Santander Consumer USA Inc. will replace Ally Financial Inc. as Mitsubishi’s preferred finance partner, the closest thing to a captive finance company the automaker has.

“Santander will be a ‘captive-like’ finance partner,” Santander spokeswoman Laurie Kight wrote in an email Friday.

The new arrangement takes effect June 1.

“Santander will be the direct/preferred lending partner, specifically with access to any Mitsubishi Motors subvented programs,” Mitsubishi spokesman Jeremy Barnes wrote in an email Friday.

“Additionally, Santander is able to provide other financial services to our dealer partners as necessary, such as floorplanning.”

Kight said Santander would have exclusivity with regards to Mitsubishi’s incentive programs.

“Ally remains committed to our dealer customers’ success, supporting their businesses in this rapidly changing environment,” an Ally spokesperson said in a statement. She called the independent lender “well positioned to continue supporting Mitsubishi dealers.”
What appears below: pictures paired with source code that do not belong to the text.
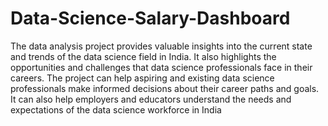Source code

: # Data-Science-Salary-Dashboard
The data analysis project provides valuable insights into the current state and trends of the data science field in India. It also highlights the opportunities and challenges that data science professionals face in their careers. The project can help aspiring and existing data science professionals make informed decisions about their career paths and goals. It can also help employers and educators understand the needs and expectations of the data science workforce in India
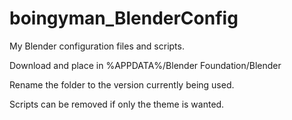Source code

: # boingyman_BlenderConfig
My Blender configuration files and scripts.

Download and place in %APPDATA%/Blender Foundation/Blender

Rename the folder to the version currently being used.

Scripts can be removed if only the theme is wanted.
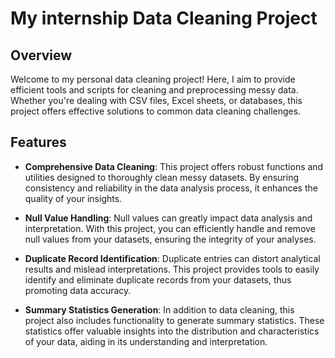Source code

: # My internship Data Cleaning Project

## Overview

Welcome to my personal data cleaning project! Here, I aim to provide efficient tools and scripts for cleaning and preprocessing messy data. Whether you're dealing with CSV files, Excel sheets, or databases, this project offers effective solutions to common data cleaning challenges.

## Features

- **Comprehensive Data Cleaning**: This project offers robust functions and utilities designed to thoroughly clean messy datasets. By ensuring consistency and reliability in the data analysis process, it enhances the quality of your insights.

- **Null Value Handling**: Null values can greatly impact data analysis and interpretation. With this project, you can efficiently handle and remove null values from your datasets, ensuring the integrity of your analyses.

- **Duplicate Record Identification**: Duplicate entries can distort analytical results and mislead interpretations. This project provides tools to easily identify and eliminate duplicate records from your datasets, thus promoting data accuracy.

- **Summary Statistics Generation**: In addition to data cleaning, this project also includes functionality to generate summary statistics. These statistics offer valuable insights into the distribution and characteristics of your data, aiding in its understanding and interpretation.
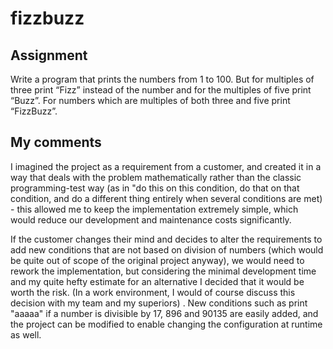# fizzbuzz

## Assignment
Write a program that prints the numbers from 1 to 100. But for multiples of three print “Fizz” instead of the number and for the multiples of five print “Buzz”.
For numbers which are multiples of both three and five print “FizzBuzz”.

## My comments
I imagined the project as a requirement from a customer, and created it in a way that deals with the problem mathematically rather than the classic programming-test way (as in "do this on this condition, do that on that condition, and do a different thing entirely when several conditions are met) - this allowed me to keep the implementation extremely simple, which would reduce our development and maintenance costs significantly.

If the customer changes their mind and decides to alter the requirements to add new conditions that are not based on division of numbers (which would be quite out of scope of the original project anyway), we would need to rework the implementation, but considering the minimal development time and my quite hefty estimate for an alternative I decided that it would be worth the risk. (In a work environment, I would of course discuss this decision with my team and my superiors) .
New conditions such as print "aaaaa" if a number is divisible by 17, 896 and 90135 are easily added, and the project can be modified to enable changing the configuration at runtime as well.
The announcement of Santander’s new relationship comes as another of its automaker partnerships faces an uncertain future.

Stellantis’ Chrysler Capital consumer finance program involves a private-label agreement with Santander. It’s not a true captive finance company, according to Stellantis.

However, Stellantis in November closed a $289 million deal, originally estimated at $285 million, for F1 Holdings Corp. The automaker said it would turn F1 subsidiary First Investors Financial Services Group into a captive finance company and has renamed the business Stellantis Financial Services US Corp.

The Stellantis-Santander arrangement ends April 30, 2023, though a Stellantis spokesman said last year “we are open to a mutually beneficial relationship beyond the term of the existing agreement.”